None of their religions yield accurate predictions, because, as you agree, all of their religions are built around imaginary beliefs.
You’re acting just like them.
So check yourself: Are you sure you’re not falling into the same trap they are?
That’s the basic idea, whatever you have to do to it to make it personally meaningful to whoever you’re talking to. It won’t work on everyone, unfortunately, but that’s as close as anyone can get.
Mr. Harris takes this basic premise and builds upon it for his whole book. He uses a philosophical approach to belief, perception, consciousness, and action, pretty much like I used back in Volume I. He gives a lot of examples of ways this has played out over the course of history, and is continuing to play out in the modern world. He also talks about philosophical traditions that didn’t fall into this trap because their founders didn’t make the fatal error of placing any part of the philosophy beyond the reach of critical scrutiny.
If you can survive reading my books, Mr. Harris’s book is no trouble at all. It’s a lot shorter and simpler than mine because he starts out by assuming that his readers are capable of a fair amount of critical thought. I’m not taking my chances on that, which is why I’m nailing human behavior all the way down to atomic physics, to leave people who disagree with me nowhere to run.
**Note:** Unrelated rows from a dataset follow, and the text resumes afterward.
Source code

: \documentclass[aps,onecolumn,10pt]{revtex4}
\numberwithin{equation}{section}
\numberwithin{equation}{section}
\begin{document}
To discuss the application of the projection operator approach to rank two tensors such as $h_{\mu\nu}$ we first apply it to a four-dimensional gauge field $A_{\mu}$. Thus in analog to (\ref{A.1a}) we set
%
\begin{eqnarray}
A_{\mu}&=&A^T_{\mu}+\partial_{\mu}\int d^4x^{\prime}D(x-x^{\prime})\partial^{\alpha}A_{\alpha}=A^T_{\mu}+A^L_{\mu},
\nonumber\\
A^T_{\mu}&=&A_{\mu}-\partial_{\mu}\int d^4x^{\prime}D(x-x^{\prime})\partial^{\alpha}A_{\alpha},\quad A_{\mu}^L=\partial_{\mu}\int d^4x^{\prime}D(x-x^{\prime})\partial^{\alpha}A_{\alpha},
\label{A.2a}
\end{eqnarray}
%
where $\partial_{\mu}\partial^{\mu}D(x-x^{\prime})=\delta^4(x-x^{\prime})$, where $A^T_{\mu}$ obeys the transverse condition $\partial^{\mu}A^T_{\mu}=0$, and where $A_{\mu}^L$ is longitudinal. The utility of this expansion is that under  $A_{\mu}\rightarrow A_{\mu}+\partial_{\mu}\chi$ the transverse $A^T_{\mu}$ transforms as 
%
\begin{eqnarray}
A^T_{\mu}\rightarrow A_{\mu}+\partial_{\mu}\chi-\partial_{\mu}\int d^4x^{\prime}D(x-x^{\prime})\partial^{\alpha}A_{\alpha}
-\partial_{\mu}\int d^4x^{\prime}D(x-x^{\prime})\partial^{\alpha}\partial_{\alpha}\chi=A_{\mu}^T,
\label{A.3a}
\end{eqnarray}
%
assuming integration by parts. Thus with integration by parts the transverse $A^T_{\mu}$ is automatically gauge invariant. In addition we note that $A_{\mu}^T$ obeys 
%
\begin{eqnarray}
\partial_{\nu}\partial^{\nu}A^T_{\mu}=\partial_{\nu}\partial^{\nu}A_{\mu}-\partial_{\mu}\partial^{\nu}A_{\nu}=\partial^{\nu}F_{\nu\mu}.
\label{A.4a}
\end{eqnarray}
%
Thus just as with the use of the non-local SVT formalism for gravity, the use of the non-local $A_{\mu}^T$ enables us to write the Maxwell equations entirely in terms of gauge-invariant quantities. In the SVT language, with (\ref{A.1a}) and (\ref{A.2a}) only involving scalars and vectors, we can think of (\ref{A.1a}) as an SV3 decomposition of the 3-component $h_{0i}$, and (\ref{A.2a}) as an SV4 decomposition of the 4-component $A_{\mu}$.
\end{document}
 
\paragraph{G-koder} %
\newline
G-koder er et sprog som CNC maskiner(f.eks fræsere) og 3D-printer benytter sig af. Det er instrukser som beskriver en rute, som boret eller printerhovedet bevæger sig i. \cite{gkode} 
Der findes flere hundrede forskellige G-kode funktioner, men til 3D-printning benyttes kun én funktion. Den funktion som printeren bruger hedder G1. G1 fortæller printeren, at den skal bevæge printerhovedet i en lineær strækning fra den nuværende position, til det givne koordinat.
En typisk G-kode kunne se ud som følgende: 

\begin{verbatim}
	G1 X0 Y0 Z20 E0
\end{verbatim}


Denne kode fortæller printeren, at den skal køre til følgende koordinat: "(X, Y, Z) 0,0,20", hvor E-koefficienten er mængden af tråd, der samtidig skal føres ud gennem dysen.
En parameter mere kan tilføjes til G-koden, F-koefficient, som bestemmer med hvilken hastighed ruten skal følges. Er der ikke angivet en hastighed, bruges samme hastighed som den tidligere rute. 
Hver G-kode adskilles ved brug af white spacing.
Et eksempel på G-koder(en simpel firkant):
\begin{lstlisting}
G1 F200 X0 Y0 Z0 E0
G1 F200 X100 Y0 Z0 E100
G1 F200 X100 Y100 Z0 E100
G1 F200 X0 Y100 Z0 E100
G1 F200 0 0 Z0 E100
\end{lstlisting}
Like so many other people whose work I reference, Mr. Harris an expert at a particular field, but he doesn’t share my breadth of background. But if you go read his book now, knowing what you know now about evolutionary psychology, emotional communication, the origins of religions and cultures, information and anti-information packagers, and everything else, you’ll probably get twice as much out of Mr. Harris’s book as he expected you to.
Mr. Harris titled his book The End of Faith because the point he makes is one of the main points I’m here to make, which is that we will never, ever be safe as long as we believe in, and act upon, fictional beliefs we assume are true.